** Extracted entries follows **

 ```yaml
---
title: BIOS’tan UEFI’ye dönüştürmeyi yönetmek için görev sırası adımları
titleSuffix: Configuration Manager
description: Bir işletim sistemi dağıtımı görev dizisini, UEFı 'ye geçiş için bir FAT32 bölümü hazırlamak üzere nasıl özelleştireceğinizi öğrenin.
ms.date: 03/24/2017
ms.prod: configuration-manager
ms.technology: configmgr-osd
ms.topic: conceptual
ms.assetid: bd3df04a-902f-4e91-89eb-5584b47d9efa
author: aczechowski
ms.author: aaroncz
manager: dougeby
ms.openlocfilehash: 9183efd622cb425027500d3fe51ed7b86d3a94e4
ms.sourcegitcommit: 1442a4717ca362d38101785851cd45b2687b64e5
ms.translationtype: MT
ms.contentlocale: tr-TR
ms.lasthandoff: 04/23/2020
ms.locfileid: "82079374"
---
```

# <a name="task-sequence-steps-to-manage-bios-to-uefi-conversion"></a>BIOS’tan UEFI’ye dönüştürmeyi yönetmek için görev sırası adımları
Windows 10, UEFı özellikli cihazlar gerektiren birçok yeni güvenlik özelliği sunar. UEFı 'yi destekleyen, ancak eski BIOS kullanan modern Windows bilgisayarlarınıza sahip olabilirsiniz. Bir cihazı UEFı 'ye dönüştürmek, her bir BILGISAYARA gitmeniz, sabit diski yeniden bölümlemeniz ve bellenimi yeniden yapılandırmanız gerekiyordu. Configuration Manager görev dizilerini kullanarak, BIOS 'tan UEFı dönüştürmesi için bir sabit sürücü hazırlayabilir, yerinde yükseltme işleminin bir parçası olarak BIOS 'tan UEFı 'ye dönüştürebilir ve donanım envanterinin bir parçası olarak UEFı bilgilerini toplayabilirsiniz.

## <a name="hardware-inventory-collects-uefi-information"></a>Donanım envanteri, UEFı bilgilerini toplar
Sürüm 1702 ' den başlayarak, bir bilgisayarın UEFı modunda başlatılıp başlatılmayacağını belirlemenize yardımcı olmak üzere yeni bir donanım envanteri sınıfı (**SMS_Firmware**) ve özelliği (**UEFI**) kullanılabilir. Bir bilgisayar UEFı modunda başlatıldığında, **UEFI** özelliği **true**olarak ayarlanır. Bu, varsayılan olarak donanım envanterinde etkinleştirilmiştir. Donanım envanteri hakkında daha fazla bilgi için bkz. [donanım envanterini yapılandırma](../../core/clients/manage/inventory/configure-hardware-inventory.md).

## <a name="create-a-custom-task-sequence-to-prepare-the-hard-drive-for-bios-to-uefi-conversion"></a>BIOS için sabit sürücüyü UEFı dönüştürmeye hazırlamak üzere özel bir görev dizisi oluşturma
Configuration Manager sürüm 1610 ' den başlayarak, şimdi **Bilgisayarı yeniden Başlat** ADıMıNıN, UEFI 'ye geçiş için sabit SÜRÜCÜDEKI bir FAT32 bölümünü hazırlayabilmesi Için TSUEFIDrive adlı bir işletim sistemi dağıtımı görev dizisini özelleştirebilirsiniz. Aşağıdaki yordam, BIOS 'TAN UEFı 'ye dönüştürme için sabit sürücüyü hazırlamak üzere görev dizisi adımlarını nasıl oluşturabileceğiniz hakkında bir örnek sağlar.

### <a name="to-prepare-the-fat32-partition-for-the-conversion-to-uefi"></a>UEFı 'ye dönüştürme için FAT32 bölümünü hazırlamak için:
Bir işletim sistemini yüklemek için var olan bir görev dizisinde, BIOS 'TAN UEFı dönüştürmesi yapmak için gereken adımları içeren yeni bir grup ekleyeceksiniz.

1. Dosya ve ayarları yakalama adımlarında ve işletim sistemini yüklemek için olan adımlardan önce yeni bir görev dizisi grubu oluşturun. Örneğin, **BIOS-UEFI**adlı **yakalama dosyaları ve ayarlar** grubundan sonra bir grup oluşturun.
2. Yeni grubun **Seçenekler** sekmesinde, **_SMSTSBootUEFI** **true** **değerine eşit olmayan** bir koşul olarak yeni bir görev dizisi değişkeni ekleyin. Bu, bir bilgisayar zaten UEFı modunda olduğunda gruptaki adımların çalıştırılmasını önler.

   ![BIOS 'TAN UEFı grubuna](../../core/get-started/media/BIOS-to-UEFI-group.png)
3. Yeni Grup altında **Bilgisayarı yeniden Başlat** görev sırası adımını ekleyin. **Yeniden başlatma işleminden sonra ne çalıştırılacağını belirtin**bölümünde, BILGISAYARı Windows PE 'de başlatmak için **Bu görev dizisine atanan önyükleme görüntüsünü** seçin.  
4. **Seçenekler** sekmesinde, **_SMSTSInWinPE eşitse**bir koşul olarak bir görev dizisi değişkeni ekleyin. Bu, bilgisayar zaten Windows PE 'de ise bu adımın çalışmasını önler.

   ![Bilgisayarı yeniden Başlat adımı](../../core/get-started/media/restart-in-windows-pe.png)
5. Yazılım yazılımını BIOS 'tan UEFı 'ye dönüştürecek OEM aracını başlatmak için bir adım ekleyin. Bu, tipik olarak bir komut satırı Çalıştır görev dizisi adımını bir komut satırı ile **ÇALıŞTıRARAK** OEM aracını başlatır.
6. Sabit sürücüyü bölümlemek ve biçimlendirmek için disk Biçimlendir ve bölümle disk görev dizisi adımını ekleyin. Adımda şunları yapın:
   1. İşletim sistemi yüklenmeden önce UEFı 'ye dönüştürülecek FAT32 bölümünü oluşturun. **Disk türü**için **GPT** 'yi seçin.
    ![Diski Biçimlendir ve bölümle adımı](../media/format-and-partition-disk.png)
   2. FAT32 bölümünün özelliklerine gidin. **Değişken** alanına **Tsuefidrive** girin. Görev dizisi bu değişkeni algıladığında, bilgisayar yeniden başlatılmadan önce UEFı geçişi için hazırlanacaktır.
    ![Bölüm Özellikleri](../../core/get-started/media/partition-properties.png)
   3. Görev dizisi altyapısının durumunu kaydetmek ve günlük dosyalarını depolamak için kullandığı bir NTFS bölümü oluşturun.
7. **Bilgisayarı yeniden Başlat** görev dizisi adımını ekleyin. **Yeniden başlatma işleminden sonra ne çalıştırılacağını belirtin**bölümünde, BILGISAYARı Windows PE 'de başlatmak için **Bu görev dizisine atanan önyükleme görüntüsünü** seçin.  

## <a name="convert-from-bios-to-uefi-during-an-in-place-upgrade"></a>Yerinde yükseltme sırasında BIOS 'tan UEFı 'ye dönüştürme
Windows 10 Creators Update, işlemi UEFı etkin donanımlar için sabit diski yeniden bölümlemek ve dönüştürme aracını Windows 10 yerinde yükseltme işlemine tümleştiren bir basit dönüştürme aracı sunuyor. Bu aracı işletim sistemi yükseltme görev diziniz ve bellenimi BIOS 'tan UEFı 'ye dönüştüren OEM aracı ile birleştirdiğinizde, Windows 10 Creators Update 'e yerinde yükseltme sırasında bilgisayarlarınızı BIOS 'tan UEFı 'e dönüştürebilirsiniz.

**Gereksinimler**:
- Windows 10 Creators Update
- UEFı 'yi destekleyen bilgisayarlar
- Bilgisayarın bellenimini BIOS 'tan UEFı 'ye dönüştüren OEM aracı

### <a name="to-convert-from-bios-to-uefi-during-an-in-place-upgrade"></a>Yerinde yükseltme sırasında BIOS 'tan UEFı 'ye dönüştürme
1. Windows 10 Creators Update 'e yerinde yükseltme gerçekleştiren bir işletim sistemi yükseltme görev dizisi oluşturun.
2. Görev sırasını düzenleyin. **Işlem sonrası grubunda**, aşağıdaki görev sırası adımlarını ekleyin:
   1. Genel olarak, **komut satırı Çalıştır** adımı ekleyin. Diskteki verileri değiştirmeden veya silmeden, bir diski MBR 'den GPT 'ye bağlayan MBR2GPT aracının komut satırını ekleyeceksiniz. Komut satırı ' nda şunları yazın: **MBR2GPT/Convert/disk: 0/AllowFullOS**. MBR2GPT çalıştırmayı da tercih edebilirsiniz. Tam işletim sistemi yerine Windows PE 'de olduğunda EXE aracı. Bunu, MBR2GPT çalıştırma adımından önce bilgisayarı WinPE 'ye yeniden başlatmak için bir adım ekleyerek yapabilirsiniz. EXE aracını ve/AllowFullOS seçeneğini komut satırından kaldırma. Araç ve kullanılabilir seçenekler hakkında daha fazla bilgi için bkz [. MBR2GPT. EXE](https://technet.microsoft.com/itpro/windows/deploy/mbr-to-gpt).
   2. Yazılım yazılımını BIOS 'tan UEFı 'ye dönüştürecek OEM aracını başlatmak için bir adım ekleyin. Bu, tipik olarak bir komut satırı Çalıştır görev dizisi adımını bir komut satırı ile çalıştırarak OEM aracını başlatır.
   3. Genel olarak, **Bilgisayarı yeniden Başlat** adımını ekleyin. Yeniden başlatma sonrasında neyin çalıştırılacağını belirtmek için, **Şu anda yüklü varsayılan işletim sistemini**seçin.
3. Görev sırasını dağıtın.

** End of Extracted entries **

### Aim of the exercise
All that is wanted is an exact copy of the lines above from the one with "dönüştürme için FAT32" through the one with "6. Sabit sürücüyü", with both ends included.

### Result
### <a name="to-prepare-the-fat32-partition-for-the-conversion-to-uefi"></a>UEFı 'ye dönüştürme için FAT32 bölümünü hazırlamak için:
Bir işletim sistemini yüklemek için var olan bir görev dizisinde, BIOS 'TAN UEFı dönüştürmesi yapmak için gereken adımları içeren yeni bir grup ekleyeceksiniz.

1. Dosya ve ayarları yakalama adımlarında ve işletim sistemini yüklemek için olan adımlardan önce yeni bir görev dizisi grubu oluşturun. Örneğin, **BIOS-UEFI**adlı **yakalama dosyaları ve ayarlar** grubundan sonra bir grup oluşturun.
2. Yeni grubun **Seçenekler** sekmesinde, **_SMSTSBootUEFI** **true** **değerine eşit olmayan** bir koşul olarak yeni bir görev dizisi değişkeni ekleyin. Bu, bir bilgisayar zaten UEFı modunda olduğunda gruptaki adımların çalıştırılmasını önler.

   ![BIOS 'TAN UEFı grubuna](../../core/get-started/media/BIOS-to-UEFI-group.png)
3. Yeni Grup altında **Bilgisayarı yeniden Başlat** görev sırası adımını ekleyin. **Yeniden başlatma işleminden sonra ne çalıştırılacağını belirtin**bölümünde, BILGISAYARı Windows PE 'de başlatmak için **Bu görev dizisine atanan önyükleme görüntüsünü** seçin.  
4. **Seçenekler** sekmesinde, **_SMSTSInWinPE eşitse**bir koşul olarak bir görev dizisi değişkeni ekleyin. Bu, bilgisayar zaten Windows PE 'de ise bu adımın çalışmasını önler.

   ![Bilgisayarı yeniden Başlat adımı](../../core/get-started/media/restart-in-windows-pe.png)
5. Yazılım yazılımını BIOS 'tan UEFı 'ye dönüştürecek OEM aracını başlatmak için bir adım ekleyin. Bu, tipik olarak bir komut satırı Çalıştır görev dizisi adımını bir komut satırı ile **ÇALıŞTıRARAK** OEM aracını başlatır.
6. Sabit sürücüyü bölümlemek ve biçimlendirmek için disk Biçimlendir ve bölümle disk görev dizisi adımını ekleyin. Adımda şunları yapın:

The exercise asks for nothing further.